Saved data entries
= = = = =

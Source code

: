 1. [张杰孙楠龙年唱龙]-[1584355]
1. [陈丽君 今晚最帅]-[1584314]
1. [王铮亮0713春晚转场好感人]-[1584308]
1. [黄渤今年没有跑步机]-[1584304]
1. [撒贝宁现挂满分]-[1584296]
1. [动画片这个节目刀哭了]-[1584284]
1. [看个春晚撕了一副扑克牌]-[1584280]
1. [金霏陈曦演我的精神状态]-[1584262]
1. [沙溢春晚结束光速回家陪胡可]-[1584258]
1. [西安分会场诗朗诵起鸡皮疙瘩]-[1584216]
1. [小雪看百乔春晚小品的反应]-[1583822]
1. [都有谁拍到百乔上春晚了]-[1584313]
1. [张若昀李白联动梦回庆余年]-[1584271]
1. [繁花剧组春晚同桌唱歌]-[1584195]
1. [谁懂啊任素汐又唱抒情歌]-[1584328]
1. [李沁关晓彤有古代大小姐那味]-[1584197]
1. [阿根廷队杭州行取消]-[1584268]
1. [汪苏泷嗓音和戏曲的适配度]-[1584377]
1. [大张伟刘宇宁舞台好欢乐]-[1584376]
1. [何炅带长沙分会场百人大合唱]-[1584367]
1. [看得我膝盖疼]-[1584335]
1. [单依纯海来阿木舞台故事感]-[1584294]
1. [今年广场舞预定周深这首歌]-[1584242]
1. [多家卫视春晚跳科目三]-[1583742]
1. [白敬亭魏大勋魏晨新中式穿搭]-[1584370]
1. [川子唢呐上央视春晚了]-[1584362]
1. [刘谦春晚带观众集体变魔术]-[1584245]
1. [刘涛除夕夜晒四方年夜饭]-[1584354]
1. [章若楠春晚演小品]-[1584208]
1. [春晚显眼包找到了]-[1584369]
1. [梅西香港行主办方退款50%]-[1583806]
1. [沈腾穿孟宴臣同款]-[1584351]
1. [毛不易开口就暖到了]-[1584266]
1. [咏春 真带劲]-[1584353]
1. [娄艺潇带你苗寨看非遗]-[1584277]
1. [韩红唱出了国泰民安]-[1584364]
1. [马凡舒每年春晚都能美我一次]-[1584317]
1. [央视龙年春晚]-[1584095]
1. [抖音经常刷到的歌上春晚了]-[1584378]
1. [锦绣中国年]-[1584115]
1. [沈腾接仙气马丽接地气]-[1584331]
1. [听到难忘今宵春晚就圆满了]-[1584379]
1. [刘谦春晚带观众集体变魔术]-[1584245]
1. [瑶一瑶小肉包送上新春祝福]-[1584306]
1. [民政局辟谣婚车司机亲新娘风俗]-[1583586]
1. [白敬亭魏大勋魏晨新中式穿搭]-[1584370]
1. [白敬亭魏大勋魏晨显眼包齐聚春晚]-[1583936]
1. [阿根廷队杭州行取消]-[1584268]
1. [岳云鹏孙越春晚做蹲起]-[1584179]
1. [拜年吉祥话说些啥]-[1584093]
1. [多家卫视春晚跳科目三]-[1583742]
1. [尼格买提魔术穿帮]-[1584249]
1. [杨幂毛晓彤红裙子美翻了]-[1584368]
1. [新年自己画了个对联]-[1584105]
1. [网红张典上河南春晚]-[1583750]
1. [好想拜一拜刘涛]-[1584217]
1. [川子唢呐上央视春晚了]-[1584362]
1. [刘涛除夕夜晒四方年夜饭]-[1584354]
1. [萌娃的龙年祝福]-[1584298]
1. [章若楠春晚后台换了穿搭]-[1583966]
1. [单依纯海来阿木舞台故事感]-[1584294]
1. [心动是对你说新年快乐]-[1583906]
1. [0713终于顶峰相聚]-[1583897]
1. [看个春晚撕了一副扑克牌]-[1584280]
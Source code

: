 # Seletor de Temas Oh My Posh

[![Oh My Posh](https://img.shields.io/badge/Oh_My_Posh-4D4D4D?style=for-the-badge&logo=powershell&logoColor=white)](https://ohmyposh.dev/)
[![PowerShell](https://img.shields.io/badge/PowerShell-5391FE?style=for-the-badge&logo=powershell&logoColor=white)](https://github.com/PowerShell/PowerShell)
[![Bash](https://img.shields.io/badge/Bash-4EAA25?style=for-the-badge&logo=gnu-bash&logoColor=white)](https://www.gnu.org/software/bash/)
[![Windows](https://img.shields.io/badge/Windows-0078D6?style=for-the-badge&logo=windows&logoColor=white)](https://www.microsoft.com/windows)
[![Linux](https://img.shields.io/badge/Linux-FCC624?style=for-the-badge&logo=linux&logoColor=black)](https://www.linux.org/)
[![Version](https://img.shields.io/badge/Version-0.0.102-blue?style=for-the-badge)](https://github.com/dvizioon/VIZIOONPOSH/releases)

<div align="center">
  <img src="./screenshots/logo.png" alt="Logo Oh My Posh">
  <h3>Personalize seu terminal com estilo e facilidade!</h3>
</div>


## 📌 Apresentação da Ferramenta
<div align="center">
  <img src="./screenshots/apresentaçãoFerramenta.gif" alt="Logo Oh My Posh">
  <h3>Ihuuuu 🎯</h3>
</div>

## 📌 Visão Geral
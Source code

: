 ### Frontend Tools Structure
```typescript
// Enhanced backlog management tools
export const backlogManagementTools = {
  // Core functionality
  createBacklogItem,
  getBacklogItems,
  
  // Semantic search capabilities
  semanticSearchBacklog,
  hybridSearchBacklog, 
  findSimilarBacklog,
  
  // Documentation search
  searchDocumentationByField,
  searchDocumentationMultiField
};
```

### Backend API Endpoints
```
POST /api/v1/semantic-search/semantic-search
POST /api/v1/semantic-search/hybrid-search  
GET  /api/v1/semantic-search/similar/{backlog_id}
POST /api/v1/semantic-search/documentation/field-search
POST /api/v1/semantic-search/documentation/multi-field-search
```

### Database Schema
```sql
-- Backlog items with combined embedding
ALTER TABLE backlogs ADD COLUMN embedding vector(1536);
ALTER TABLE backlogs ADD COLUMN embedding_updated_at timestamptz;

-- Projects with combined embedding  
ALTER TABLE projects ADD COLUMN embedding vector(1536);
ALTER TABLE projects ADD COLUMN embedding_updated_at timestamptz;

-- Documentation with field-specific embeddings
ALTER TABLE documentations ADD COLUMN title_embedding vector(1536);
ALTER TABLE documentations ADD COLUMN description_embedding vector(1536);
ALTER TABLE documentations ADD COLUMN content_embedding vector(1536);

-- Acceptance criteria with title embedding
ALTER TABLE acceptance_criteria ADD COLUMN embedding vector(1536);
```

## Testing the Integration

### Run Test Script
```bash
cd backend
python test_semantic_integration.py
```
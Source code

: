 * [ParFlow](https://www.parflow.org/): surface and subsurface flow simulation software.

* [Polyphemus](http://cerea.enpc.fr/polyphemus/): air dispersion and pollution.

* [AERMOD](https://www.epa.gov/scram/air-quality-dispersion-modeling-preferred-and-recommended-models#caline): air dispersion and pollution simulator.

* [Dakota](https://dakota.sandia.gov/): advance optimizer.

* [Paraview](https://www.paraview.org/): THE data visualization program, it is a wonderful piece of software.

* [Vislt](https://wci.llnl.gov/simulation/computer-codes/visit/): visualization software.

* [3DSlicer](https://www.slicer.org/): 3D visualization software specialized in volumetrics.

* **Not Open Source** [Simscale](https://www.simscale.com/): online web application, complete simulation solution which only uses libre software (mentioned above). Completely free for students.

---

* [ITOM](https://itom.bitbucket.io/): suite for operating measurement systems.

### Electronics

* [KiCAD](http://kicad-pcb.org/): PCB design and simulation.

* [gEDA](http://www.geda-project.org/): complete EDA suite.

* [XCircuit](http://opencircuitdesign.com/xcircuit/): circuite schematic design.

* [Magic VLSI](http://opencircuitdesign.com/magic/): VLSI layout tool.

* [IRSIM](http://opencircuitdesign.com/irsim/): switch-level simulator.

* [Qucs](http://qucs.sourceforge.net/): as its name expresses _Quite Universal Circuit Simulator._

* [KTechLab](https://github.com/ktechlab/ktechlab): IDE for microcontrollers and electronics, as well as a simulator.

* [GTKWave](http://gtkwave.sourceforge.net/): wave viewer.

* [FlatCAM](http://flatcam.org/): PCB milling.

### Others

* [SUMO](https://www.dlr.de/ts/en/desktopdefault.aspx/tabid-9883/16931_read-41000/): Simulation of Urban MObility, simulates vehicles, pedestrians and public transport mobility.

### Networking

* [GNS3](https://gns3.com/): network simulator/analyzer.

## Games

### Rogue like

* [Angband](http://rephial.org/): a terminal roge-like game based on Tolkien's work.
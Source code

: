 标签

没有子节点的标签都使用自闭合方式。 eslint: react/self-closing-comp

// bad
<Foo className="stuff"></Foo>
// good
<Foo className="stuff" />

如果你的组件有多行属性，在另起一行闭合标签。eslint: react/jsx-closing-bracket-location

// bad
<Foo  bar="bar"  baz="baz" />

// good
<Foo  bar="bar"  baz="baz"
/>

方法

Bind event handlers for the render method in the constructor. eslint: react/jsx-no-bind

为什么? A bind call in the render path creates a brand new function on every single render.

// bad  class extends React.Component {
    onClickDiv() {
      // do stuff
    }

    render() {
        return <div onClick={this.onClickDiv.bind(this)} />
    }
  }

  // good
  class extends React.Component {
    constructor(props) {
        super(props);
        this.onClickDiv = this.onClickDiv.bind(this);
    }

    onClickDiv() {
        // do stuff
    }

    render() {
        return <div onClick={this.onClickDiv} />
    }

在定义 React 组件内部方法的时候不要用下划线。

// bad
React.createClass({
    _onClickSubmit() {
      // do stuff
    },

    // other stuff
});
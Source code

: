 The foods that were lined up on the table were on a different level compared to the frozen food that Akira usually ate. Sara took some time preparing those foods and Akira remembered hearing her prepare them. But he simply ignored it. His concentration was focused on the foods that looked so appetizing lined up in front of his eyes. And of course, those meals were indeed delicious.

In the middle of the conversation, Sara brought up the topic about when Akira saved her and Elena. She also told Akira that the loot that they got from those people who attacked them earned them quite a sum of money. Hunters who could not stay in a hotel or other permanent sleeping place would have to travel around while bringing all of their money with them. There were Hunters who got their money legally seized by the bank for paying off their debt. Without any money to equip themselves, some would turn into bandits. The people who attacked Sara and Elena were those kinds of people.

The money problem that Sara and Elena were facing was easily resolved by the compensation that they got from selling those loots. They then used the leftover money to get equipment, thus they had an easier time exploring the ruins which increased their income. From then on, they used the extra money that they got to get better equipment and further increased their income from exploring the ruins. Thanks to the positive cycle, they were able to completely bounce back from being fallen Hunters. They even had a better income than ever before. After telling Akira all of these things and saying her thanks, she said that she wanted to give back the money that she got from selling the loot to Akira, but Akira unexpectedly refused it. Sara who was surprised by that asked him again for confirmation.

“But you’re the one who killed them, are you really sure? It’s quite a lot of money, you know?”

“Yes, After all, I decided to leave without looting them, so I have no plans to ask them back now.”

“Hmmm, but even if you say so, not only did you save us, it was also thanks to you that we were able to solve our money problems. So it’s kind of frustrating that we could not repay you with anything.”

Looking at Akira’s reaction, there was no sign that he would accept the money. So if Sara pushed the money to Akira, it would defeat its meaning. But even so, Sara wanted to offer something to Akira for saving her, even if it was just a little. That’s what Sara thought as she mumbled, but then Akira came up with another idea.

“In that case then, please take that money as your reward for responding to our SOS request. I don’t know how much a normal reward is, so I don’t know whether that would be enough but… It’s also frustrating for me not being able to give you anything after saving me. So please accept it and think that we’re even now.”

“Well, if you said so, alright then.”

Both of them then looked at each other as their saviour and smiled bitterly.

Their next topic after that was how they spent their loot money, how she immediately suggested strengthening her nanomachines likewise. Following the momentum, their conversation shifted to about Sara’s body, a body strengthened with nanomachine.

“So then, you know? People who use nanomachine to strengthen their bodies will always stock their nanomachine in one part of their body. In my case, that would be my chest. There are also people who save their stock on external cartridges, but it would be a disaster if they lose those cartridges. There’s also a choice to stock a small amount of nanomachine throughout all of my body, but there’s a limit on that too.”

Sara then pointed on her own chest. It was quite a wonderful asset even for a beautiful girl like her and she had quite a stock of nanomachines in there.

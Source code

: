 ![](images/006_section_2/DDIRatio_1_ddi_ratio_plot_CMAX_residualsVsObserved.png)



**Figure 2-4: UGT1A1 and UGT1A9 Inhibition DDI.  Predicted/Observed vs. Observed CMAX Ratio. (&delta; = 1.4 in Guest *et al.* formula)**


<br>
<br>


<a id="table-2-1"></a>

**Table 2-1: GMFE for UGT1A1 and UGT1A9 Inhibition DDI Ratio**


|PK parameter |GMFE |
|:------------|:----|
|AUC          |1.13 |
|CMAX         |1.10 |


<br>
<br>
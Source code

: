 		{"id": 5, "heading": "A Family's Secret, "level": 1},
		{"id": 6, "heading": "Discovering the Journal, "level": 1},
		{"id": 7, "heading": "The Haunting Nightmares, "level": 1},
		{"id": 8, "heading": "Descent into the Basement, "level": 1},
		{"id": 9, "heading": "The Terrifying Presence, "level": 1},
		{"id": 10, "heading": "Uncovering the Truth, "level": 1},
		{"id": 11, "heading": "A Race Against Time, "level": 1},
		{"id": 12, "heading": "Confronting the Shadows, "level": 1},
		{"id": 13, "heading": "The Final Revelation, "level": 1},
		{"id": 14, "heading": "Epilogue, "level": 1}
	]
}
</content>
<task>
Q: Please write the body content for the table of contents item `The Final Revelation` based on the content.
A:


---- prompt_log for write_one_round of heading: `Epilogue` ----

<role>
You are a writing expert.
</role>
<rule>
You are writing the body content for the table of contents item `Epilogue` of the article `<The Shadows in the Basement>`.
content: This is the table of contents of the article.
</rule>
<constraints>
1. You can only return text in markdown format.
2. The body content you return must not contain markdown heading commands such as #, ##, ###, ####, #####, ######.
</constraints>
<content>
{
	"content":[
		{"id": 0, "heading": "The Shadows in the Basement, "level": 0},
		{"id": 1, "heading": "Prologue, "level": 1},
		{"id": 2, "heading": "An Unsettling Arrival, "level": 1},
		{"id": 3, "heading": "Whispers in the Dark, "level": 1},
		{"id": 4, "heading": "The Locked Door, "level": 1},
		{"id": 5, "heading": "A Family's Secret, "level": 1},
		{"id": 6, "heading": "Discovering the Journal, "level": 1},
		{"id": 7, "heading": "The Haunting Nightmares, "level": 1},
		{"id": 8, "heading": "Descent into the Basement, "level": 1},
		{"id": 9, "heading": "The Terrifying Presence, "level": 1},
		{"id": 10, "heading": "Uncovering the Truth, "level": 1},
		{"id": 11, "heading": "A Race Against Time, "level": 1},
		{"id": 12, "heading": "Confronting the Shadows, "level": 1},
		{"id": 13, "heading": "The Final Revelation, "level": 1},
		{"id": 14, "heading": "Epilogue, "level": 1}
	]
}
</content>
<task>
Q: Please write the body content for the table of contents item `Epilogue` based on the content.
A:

= = = = =

### Task to complete
If a line of the data contains "onClickDiv", copy it out.

### Exercise result
    onClickDiv() {
        return <div onClick={this.onClickDiv.bind(this)} />
        this.onClickDiv = this.onClickDiv.bind(this);
    onClickDiv() {
        return <div onClick={this.onClickDiv} />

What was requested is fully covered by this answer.